大学院

【究める vol.56】活躍する修了生 内藤 容成さん(文学研究科 博士後期課程 2013年度単位取得退学/University of Glasgow School of Critical Studies 2014年修了/ PhD in English Literature)

2021年07月05日

「究める」では、大学院に関わる人や活動についてご紹介しています。
今回は、公立諏訪東京理科大学で専任教員として勤務されている、内藤容成さんにお話を伺いました。内藤さんは、2004年度に文学研究科 博士前期課程を修了し、博士後期課程を単位取得退学(2013年)後、2014年に留学先のグラスゴー大学の博士課程を修了し、同大学にて博士学位を取得しました。

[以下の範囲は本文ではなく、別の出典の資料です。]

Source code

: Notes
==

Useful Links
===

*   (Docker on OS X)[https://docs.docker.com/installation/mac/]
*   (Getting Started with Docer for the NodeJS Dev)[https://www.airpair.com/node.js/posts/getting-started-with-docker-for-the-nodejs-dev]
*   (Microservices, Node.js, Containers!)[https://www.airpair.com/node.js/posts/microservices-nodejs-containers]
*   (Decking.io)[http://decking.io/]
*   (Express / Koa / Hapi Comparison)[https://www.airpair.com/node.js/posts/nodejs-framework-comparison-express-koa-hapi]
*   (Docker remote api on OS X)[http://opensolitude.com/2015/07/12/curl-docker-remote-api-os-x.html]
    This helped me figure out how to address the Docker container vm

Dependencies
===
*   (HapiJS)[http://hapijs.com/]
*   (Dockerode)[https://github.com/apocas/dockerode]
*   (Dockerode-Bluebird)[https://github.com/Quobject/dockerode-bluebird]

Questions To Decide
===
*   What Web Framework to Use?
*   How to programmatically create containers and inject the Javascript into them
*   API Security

髙過庵(たかすぎあん)前にて(茅野市・神長官守屋資料館 近く)

内藤 容成(ないとう ひろあき)さん


文学研究科 英文学専攻 博士後期課程(2013年単位取得退学)
University of Glasgow School of Critical Studies
(2014年修了/ PhD in English Literature)


現在は、長野県茅野市にある、公立諏訪東京理科大学にて専任講師として勤務されています。
本学文学部をはじめ、複数の大学で非常勤講師をしていたほか、学習塾の講師として小・中・高校生に英語を教えていた経験もお持ちです。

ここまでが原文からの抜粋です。